If I do the above on the host, using std::max_element
for example, this works fine. The values of val1
is what I expect given known data. However, using Thrust to execute this on the GPU, its value is off. I suspect this is due to the parallelization of thrust::max_element
, which is recursively applied on sub arrays, the results of which form another array which thrust::max_element
is run on, etc. Does this hold water?
In general, the binary predicates used for thrust reductions are expected to be commutative.
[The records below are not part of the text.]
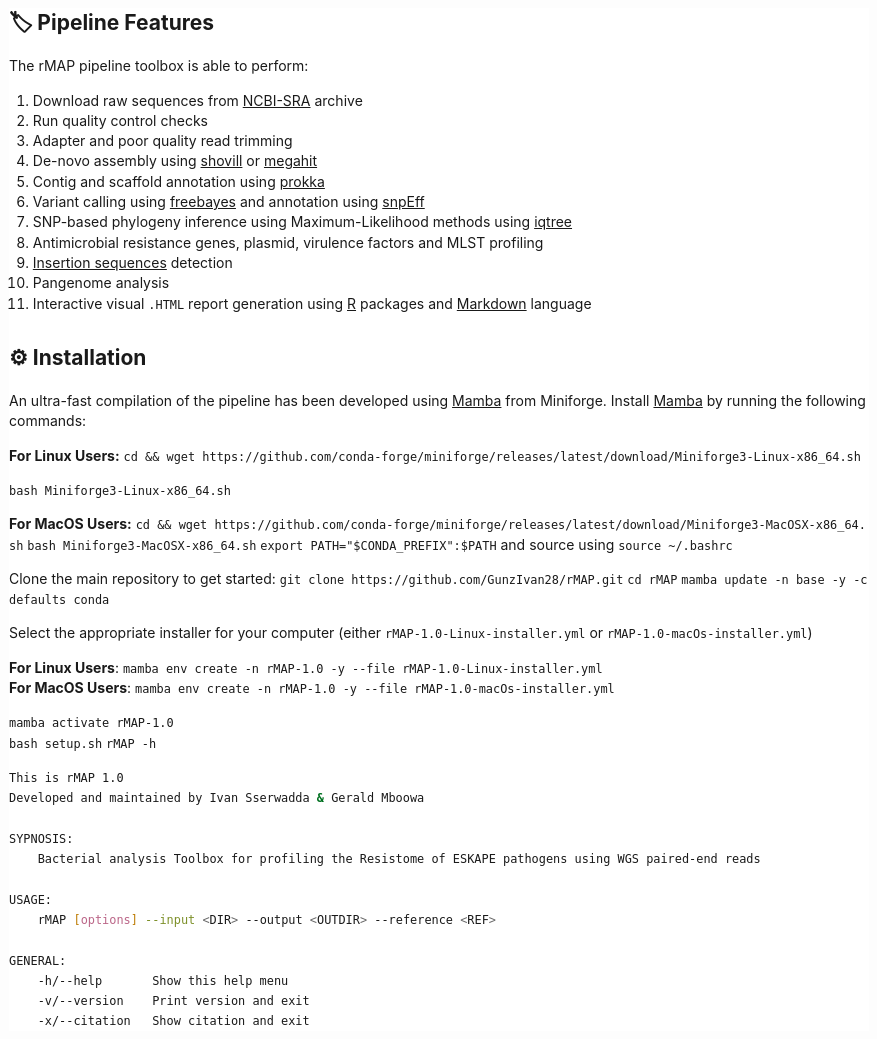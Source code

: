 ## 🏷️ Pipeline Features

The rMAP pipeline toolbox is able to perform:

1. Download raw sequences from [NCBI-SRA](https://www.ncbi.nlm.nih.gov/sra/?term=) archive
2. Run quality control checks
3. Adapter and poor quality read trimming
4. De-novo assembly using [shovill](https://github.com/tseemann/shovill) or [megahit](https://github.com/voutcn/megahit)
5. Contig and scaffold annotation using [prokka](https://github.com/tseemann/prokka)
6. Variant calling using [freebayes](https://github.com/ekg/freebayes) and annotation using [snpEff](http://snpeff.sourceforge.net/)
7. SNP-based phylogeny inference using Maximum-Likelihood methods using [iqtree](https://github.com/Cibiv/IQ-TREE)
8. Antimicrobial resistance genes, plasmid, virulence factors and MLST profiling
9. [Insertion sequences](https://github.com/jhawkey/IS_mapper) detection
10. Pangenome analysis
11. Interactive visual `.HTML` report generation using [R](https://www.r-project.org/) packages and [Markdown](https://www.markdownguide.org/) language

## ⚙️ Installation

An ultra-fast compilation of the pipeline has been developed using [Mamba](https://github.com/conda-forge/miniforge) from Miniforge. Install [Mamba](https://github.com/conda-forge/miniforge) by running the following commands: 

**For Linux Users:** `cd && wget https://github.com/conda-forge/miniforge/releases/latest/download/Miniforge3-Linux-x86_64.sh`

`bash Miniforge3-Linux-x86_64.sh`

**For MacOS Users:** `cd && wget https://github.com/conda-forge/miniforge/releases/latest/download/Miniforge3-MacOSX-x86_64.sh`
`bash Miniforge3-MacOSX-x86_64.sh`
`export PATH="$CONDA_PREFIX":$PATH` and source using `source ~/.bashrc`

Clone the main repository to get started:
`git clone https://github.com/GunzIvan28/rMAP.git`
`cd rMAP`
`mamba update -n base -y -c defaults conda`

Select the appropriate installer for your computer (either `rMAP-1.0-Linux-installer.yml` or `rMAP-1.0-macOs-installer.yml`)

**For Linux Users**: `mamba env create -n rMAP-1.0 -y --file rMAP-1.0-Linux-installer.yml`  
**For MacOS Users**: `mamba env create -n rMAP-1.0 -y --file rMAP-1.0-macOs-installer.yml`

`mamba activate rMAP-1.0`  
`bash setup.sh`
`rMAP -h`

```bash
This is rMAP 1.0
Developed and maintained by Ivan Sserwadda & Gerald Mboowa

SYPNOSIS:
    Bacterial analysis Toolbox for profiling the Resistome of ESKAPE pathogens using WGS paired-end reads

USAGE:
    rMAP [options] --input <DIR> --output <OUTDIR> --reference <REF>

GENERAL:
    -h/--help       Show this help menu
    -v/--version    Print version and exit
    -x/--citation   Show citation and exit

```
I'm using "commutative" here to mean that the predicate result should be valid regardless of the order in which the arguments are presented.
At the initial stage of a thrust parallel reduction, the arguments are likely to be presented in an order you might expect (i.e. in the order of the vectors passed to the reduce function, or in the order that the values occur in a single vector.) However, later on in the parallel reduction process, the origin of the arguments may get mixed up, during the parallel-sweeping. Any binary comparison functor that assumes an ordering to the arguments is probably broken, for thrust parallel reductions.
In your case, the boolean result of your comparison functor should be valid regardless of the order of arguments presented, and in that respect it appears to be properly commutative.
However, regarding the custom storage functionality you have built-in around val1, it seems pretty clear that the results in val1
could be different depending on the order in which arguments are passed to the functor. Consider this simple max-finding sequence amongst a set values passed to the functor as (i,j) (assume val1 starts out at a large value):
values: 10 5 3 7 12
comparison pairs: (10,5) (10,3) (10,7) (10,12)
comparison result: 10 10 10 12
val1 storage: 5 3 3 3
Now suppose that we simply reverse the order that arguments are presented to the functor:
values: 10 5 3 7 12
comparison pairs: (5,10) (3,10) (7,10) (12,10)
comparison result: 10 10 10 12
val1 storage: 10 10 10 10
Another issue is that you have no atomic protection on val1
that I can see:
if (j < *val1) { *val1 = j; }
The above line of code may be OK in a serial realization. In a parallel multi-threaded algorithm, you have the possibility for multiple threads to be accessing (reading and writing) *val1
simultaneously, which will have undefined results.